Task input Start Marker

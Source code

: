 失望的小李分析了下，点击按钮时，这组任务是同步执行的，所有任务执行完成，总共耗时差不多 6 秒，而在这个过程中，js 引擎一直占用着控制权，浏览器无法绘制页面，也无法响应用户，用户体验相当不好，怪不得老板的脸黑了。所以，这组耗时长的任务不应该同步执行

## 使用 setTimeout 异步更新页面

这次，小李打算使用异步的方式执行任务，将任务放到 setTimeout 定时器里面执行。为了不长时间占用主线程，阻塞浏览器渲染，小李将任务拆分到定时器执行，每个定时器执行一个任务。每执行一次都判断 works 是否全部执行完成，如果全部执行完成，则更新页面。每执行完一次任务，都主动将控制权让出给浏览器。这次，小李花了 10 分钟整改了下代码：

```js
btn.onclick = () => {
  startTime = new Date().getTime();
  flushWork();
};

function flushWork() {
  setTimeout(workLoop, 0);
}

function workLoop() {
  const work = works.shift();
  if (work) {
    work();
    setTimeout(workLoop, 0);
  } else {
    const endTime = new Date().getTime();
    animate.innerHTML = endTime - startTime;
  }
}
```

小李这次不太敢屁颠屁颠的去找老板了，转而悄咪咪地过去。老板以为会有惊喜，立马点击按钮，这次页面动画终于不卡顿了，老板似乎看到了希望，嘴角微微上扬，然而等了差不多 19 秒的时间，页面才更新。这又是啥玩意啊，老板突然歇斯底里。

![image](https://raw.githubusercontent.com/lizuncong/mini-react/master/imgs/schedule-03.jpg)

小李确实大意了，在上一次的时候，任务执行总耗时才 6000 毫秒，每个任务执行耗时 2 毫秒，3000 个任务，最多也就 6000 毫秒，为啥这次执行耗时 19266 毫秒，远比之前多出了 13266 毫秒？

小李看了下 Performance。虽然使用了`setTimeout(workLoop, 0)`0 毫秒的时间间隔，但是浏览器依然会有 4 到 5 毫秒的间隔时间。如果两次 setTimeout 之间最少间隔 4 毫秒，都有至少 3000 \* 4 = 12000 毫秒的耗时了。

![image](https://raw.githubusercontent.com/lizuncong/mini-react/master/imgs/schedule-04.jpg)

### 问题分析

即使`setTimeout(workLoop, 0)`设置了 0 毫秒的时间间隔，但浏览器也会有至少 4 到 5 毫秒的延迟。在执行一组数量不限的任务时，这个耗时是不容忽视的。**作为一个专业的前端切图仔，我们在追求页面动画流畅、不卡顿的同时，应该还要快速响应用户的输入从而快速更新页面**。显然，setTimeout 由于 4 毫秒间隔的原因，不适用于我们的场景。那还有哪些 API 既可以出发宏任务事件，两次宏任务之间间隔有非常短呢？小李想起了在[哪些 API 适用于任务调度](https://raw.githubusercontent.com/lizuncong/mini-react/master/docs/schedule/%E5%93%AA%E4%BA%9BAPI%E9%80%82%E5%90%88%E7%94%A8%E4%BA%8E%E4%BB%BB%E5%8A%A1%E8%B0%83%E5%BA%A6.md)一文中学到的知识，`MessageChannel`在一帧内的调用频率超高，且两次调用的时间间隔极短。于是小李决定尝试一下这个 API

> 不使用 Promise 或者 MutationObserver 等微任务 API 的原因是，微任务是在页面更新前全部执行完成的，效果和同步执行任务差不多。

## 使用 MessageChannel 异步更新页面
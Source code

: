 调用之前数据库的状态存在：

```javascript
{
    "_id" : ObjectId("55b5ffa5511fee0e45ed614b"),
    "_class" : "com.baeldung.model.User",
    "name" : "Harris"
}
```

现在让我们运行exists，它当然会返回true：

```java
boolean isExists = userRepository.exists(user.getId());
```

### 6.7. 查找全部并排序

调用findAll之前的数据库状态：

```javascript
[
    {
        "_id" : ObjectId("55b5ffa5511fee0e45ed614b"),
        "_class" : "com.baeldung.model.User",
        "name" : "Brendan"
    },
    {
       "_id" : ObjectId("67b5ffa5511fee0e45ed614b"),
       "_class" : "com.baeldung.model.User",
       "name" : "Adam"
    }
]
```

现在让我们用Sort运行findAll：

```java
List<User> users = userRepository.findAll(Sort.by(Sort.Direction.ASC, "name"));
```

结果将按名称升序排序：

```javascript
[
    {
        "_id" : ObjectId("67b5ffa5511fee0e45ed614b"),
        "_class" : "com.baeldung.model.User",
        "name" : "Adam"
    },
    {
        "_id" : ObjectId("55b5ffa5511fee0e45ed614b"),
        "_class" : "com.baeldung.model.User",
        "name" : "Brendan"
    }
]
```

Task input End Marker

### What to produce
An exact copy of all the records is what is needed here.

### Solution to this exercise
Source code

: 失望的小李分析了下，点击按钮时，这组任务是同步执行的，所有任务执行完成，总共耗时差不多 6 秒，而在这个过程中，js 引擎一直占用着控制权，浏览器无法绘制页面，也无法响应用户，用户体验相当不好，怪不得老板的脸黑了。所以，这组耗时长的任务不应该同步执行

## 使用 setTimeout 异步更新页面

这次，小李打算使用异步的方式执行任务，将任务放到 setTimeout 定时器里面执行。为了不长时间占用主线程，阻塞浏览器渲染，小李将任务拆分到定时器执行，每个定时器执行一个任务。每执行一次都判断 works 是否全部执行完成，如果全部执行完成，则更新页面。每执行完一次任务，都主动将控制权让出给浏览器。这次，小李花了 10 分钟整改了下代码：

```js
btn.onclick = () => {
  startTime = new Date().getTime();
  flushWork();
};

function flushWork() {
  setTimeout(workLoop, 0);
}

function workLoop() {
  const work = works.shift();
  if (work) {
    work();
    setTimeout(workLoop, 0);
  } else {
    const endTime = new Date().getTime();
    animate.innerHTML = endTime - startTime;
  }
}
```

小李这次不太敢屁颠屁颠的去找老板了，转而悄咪咪地过去。老板以为会有惊喜，立马点击按钮，这次页面动画终于不卡顿了，老板似乎看到了希望，嘴角微微上扬，然而等了差不多 19 秒的时间，页面才更新。这又是啥玩意啊，老板突然歇斯底里。

![image](https://raw.githubusercontent.com/lizuncong/mini-react/master/imgs/schedule-03.jpg)

小李确实大意了，在上一次的时候，任务执行总耗时才 6000 毫秒，每个任务执行耗时 2 毫秒，3000 个任务，最多也就 6000 毫秒，为啥这次执行耗时 19266 毫秒，远比之前多出了 13266 毫秒？

小李看了下 Performance。虽然使用了`setTimeout(workLoop, 0)`0 毫秒的时间间隔，但是浏览器依然会有 4 到 5 毫秒的间隔时间。如果两次 setTimeout 之间最少间隔 4 毫秒，都有至少 3000 \* 4 = 12000 毫秒的耗时了。

![image](https://raw.githubusercontent.com/lizuncong/mini-react/master/imgs/schedule-04.jpg)

### 问题分析

即使`setTimeout(workLoop, 0)`设置了 0 毫秒的时间间隔，但浏览器也会有至少 4 到 5 毫秒的延迟。在执行一组数量不限的任务时，这个耗时是不容忽视的。**作为一个专业的前端切图仔，我们在追求页面动画流畅、不卡顿的同时，应该还要快速响应用户的输入从而快速更新页面**。显然，setTimeout 由于 4 毫秒间隔的原因，不适用于我们的场景。那还有哪些 API 既可以出发宏任务事件，两次宏任务之间间隔有非常短呢？小李想起了在[哪些 API 适用于任务调度](https://raw.githubusercontent.com/lizuncong/mini-react/master/docs/schedule/%E5%93%AA%E4%BA%9BAPI%E9%80%82%E5%90%88%E7%94%A8%E4%BA%8E%E4%BB%BB%E5%8A%A1%E8%B0%83%E5%BA%A6.md)一文中学到的知识，`MessageChannel`在一帧内的调用频率超高，且两次调用的时间间隔极短。于是小李决定尝试一下这个 API

> 不使用 Promise 或者 MutationObserver 等微任务 API 的原因是，微任务是在页面更新前全部执行完成的，效果和同步执行任务差不多。

## 使用 MessageChannel 异步更新页面
Source code

: 调用之前数据库的状态存在：

```javascript
{
    "_id" : ObjectId("55b5ffa5511fee0e45ed614b"),
    "_class" : "com.baeldung.model.User",
    "name" : "Harris"
}
```

现在让我们运行exists，它当然会返回true：

```java
boolean isExists = userRepository.exists(user.getId());
```

### 6.7. 查找全部并排序

调用findAll之前的数据库状态：

```javascript
[
    {
        "_id" : ObjectId("55b5ffa5511fee0e45ed614b"),
        "_class" : "com.baeldung.model.User",
        "name" : "Brendan"
    },
    {
       "_id" : ObjectId("67b5ffa5511fee0e45ed614b"),
       "_class" : "com.baeldung.model.User",
       "name" : "Adam"
    }
]
```

现在让我们用Sort运行findAll：

```java
List<User> users = userRepository.findAll(Sort.by(Sort.Direction.ASC, "name"));
```

结果将按名称升序排序：

```javascript
[
    {
        "_id" : ObjectId("67b5ffa5511fee0e45ed614b"),
        "_class" : "com.baeldung.model.User",
        "name" : "Adam"
    },
    {
        "_id" : ObjectId("55b5ffa5511fee0e45ed614b"),
        "_class" : "com.baeldung.model.User",
        "name" : "Brendan"
    }
]
```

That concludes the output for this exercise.